[Start of Attachment]

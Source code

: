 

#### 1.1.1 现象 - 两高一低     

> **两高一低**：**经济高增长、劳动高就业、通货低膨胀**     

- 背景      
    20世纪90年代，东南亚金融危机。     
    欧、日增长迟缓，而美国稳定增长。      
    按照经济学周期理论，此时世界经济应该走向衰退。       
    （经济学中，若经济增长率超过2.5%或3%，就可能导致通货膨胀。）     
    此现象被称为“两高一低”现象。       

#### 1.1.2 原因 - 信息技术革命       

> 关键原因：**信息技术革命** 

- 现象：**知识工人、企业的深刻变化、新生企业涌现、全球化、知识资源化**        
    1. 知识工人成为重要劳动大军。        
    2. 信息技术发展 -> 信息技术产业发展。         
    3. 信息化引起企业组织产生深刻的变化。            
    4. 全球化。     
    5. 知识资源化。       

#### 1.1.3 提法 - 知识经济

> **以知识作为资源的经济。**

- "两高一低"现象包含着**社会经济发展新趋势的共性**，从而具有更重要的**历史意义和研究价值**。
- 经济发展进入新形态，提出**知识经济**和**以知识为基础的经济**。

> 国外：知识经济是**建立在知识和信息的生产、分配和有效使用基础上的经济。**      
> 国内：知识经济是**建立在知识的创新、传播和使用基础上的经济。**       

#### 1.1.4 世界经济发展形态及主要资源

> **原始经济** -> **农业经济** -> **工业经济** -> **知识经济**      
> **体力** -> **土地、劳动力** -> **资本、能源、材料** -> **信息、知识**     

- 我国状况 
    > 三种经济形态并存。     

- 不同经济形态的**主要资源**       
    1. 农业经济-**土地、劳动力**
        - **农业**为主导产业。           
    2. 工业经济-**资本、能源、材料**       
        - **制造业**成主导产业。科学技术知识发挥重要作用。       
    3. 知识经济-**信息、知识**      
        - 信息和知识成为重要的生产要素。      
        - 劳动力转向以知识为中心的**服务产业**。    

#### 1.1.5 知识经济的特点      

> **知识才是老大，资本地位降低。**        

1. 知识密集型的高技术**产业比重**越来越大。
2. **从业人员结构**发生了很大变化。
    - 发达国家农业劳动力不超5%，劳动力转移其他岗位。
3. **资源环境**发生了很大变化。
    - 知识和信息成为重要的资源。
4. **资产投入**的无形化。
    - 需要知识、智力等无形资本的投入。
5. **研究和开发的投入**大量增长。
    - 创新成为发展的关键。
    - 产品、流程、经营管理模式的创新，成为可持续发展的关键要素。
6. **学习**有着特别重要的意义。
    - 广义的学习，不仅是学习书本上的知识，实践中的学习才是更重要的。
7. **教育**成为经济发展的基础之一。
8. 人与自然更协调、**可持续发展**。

[End of Attachment]

Your task is to write out, exactly, the line that contains "2. **从业人员结构**发生了很大变化。" and each line after it to the end of the data, with no other lines.

• **Reply to the task**:
2. **从业人员结构**发生了很大变化。
    - 发达国家农业劳动力不超5%，劳动力转移其他岗位。
3. **资源环境**发生了很大变化。
    - 知识和信息成为重要的资源。
4. **资产投入**的无形化。
    - 需要知识、智力等无形资本的投入。
5. **研究和开发的投入**大量增长。
    - 创新成为发展的关键。
    - 产品、流程、经营管理模式的创新，成为可持续发展的关键要素。
6. **学习**有着特别重要的意义。
    - 广义的学习，不仅是学习书本上的知识，实践中的学习才是更重要的。
7. **教育**成为经济发展的基础之一。
8. 人与自然更协调、**可持续发展**。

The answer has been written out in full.